**WORK REQUEST**
The following data needs to be repeated exactly, with all images excluded.

Saved data entries:
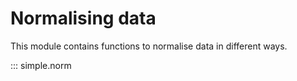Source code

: # Normalising data

This module contains functions to normalise data in different ways.

::: simple.norm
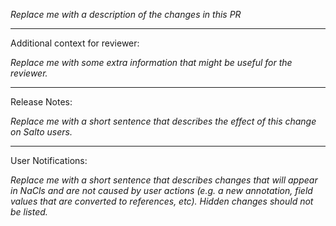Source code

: _Replace me with a description of the changes in this PR_

---

Additional context for reviewer:

_Replace me with some extra information that might be useful for the reviewer._

---

Release Notes:

_Replace me with a short sentence that describes the effect of this change on Salto users._

---

User Notifications:

_Replace me with a short sentence that describes changes that will appear in NaCls and are not caused by user actions (e.g. a new annotation, field values that are converted to references, etc). Hidden changes should not be listed._
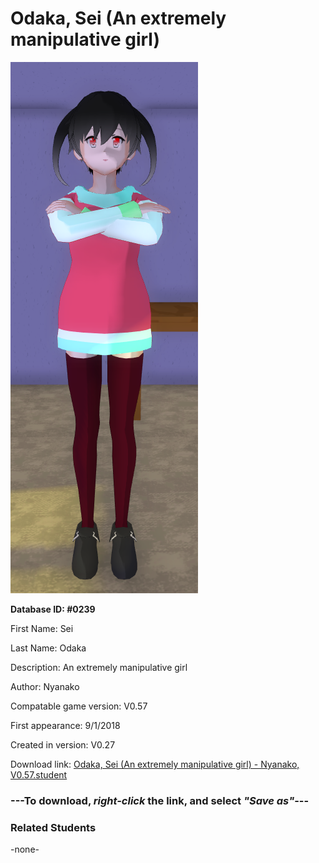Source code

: # Odaka, Sei (An extremely manipulative girl)

<img src="../../Files/Images/Odaka, Sei (An extremely manipulative girl).png" title="Odaka, Sei (An extremely manipulative girl) - Nyanako, V0.57">

**Database ID: #0239**

First Name: Sei

Last Name: Odaka

Description: An extremely manipulative girl

Author: Nyanako

Compatable game version: V0.57

First appearance: 9/1/2018

Created in version: V0.27

Download link: <a href="https://raw.githubusercontent.com/Arbiter1223/Daigaku-Gurashi-Custom-Students/master/Files/Student%20Files/Odaka%2C%20Sei%20(An%20extremely%20manipulative%20girl)%20-%20Nyanako%2C%20V0.57.student">Odaka, Sei (An extremely manipulative girl) - Nyanako, V0.57.student</a>

### ---**To download, _right-click_ the link, and select _"Save as"_**---

### Related Students

-none-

**ANSWER SECTION**
Source code

: # Normalising data

This module contains functions to normalise data in different ways.

::: simple.norm
Source code

: _Replace me with a description of the changes in this PR_

---

Additional context for reviewer:

_Replace me with some extra information that might be useful for the reviewer._

---

Release Notes:

_Replace me with a short sentence that describes the effect of this change on Salto users._

---

User Notifications:

_Replace me with a short sentence that describes changes that will appear in NaCls and are not caused by user actions (e.g. a new annotation, field values that are converted to references, etc). Hidden changes should not be listed._
Source code

: # Odaka, Sei (An extremely manipulative girl)

<img src="../../Files/Images/Odaka, Sei (An extremely manipulative girl).png" title="Odaka, Sei (An extremely manipulative girl) - Nyanako, V0.57">

**Database ID: #0239**

First Name: Sei

Last Name: Odaka

Description: An extremely manipulative girl

Author: Nyanako

Compatable game version: V0.57

First appearance: 9/1/2018

Created in version: V0.27

Download link: <a href="https://raw.githubusercontent.com/Arbiter1223/Daigaku-Gurashi-Custom-Students/master/Files/Student%20Files/Odaka%2C%20Sei%20(An%20extremely%20manipulative%20girl)%20-%20Nyanako%2C%20V0.57.student">Odaka, Sei (An extremely manipulative girl) - Nyanako, V0.57.student</a>

### ---**To download, _right-click_ the link, and select _"Save as"_**---

### Related Students

-none-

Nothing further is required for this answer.